Doch was macht ein Logic Analyzer überhaupt? Kurzum: er misst an seinen Eingangskanäle fortlaufend die Spannung, entscheidet je nach Schwellenwert, ob ein High oder ein Low anliegt und protokolliert die High / Low -Werte. Mit der nötigen Software kann man sich dann die Bit-Verläufe und das Timing anschauen. Aber die Software kann noch mehr. Doch dazu später mehr.

Was ein Logic Analyzer - zumindest unser Billig Analyer - nicht tut, ist analoge Signale messen. Er misst nur digitale und dass auch nur in gewissen Grenzen (bis 5.25 Volt). Aber da der Raspberry Pi von Haus eh nur mit Digitalen Signalen arbeitet, ist das ja wie maßgeschneidert für ihn.

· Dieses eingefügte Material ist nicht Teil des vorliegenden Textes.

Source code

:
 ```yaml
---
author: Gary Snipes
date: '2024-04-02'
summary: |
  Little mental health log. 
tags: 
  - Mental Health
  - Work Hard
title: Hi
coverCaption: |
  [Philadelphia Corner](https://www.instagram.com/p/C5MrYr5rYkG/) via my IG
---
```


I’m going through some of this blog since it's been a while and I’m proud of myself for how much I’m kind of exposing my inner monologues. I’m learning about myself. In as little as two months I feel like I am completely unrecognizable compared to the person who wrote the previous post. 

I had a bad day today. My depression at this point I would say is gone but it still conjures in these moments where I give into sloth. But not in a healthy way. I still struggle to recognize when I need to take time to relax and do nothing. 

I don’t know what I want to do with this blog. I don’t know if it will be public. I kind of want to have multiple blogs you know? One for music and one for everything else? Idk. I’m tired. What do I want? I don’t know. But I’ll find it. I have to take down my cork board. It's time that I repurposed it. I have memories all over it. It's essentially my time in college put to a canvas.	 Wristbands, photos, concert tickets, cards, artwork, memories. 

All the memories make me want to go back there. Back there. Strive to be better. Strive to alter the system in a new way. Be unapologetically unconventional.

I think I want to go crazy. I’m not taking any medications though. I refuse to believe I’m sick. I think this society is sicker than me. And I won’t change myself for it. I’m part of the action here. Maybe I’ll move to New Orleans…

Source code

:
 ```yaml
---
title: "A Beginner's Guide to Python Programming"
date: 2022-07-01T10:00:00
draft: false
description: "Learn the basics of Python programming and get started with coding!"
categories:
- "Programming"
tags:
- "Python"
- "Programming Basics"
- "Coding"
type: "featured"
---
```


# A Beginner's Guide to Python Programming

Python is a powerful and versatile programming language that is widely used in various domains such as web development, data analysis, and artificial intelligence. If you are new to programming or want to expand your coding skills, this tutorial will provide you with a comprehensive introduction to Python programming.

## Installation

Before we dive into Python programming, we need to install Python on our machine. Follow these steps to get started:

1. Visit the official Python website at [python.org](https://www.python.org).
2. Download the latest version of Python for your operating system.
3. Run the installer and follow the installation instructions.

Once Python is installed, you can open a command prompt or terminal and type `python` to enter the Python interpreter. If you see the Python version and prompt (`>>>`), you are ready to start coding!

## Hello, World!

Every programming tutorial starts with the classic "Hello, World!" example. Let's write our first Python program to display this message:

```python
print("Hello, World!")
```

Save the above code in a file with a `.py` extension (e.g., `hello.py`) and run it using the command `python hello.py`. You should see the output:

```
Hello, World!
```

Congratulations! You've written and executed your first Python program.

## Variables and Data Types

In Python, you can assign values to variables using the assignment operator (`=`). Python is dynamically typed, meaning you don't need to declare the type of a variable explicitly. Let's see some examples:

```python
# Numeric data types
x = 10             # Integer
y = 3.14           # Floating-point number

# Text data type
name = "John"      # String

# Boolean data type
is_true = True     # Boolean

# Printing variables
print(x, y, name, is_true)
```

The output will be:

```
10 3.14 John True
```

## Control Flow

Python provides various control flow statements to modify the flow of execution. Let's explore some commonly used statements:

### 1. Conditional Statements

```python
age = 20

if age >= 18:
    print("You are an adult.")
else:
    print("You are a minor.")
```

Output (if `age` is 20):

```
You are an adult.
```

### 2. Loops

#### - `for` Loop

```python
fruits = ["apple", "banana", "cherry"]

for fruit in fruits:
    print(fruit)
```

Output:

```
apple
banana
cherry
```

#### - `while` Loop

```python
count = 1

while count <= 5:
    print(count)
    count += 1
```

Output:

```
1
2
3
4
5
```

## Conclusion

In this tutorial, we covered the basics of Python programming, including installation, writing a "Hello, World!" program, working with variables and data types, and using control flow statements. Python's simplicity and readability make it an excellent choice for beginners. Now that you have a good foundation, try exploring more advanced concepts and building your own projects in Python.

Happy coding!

Die technischen Daten dieser Version, also einem kleinen schwarzen Kästchen mit 8 Kanälen und 24 MHz, weißem Aufkleber, einer roten Power-LED oben und einer grünen LED unten, sind: Die Sampling rate gibt an, wieviele Messungen pro Sekunde das Gerät hinbekommt. Hier sind es 24 Millionen pro Sekunde. Um es sauberes Digitalsignal zu bekommen und die High-Berge von den Low-Täler gut und zeitgenau erkennen zu können, benötigt man mindestens 4 Messungen pro Bit. Das heißt, wir können Protokolle bis etwa 5 bis 6 Mhz protokollieren. Und das auf 8 Kanaälen parallel

Dabei wird alles von -0.5V bis 0.8V als Low gewertet und alles von 2.0V bis 5.25V als High. Bei 5.25 Volt ist auch die absolute Obergrenze, die man dem Gerät zumuten sollte. Man sollte hier keine Spannungen von 12V oder so anlegen, dann kann man sicher sein, dass das Gerät kaputt geht. Für ein altes RS232-Protokoll mit 12V zu analysieren muss man ein Modul, einen RS232 Serial Port to TTL Digital Converter, zwischenschalten, dass die Spannungen absenkt.

Der Logic Analyer wird an einen USB-Port am PC angeschlossen, der zur Protokollierung genutzt wird. Je nach Aufzeichnungslänge und Samplingrate können nämlich mehrere Gigabytes zusammenkommen. Ein geräteinterner Speicher würde das Gerät extrem verteuern. Da mag es wohl auch Geräte geben, die das haben, oder bei denen man die Schwellenwerte für High und Low einstellen kann und die über analoge Eingänge verfügen, aber sicher nicht in dieser Preisklasse.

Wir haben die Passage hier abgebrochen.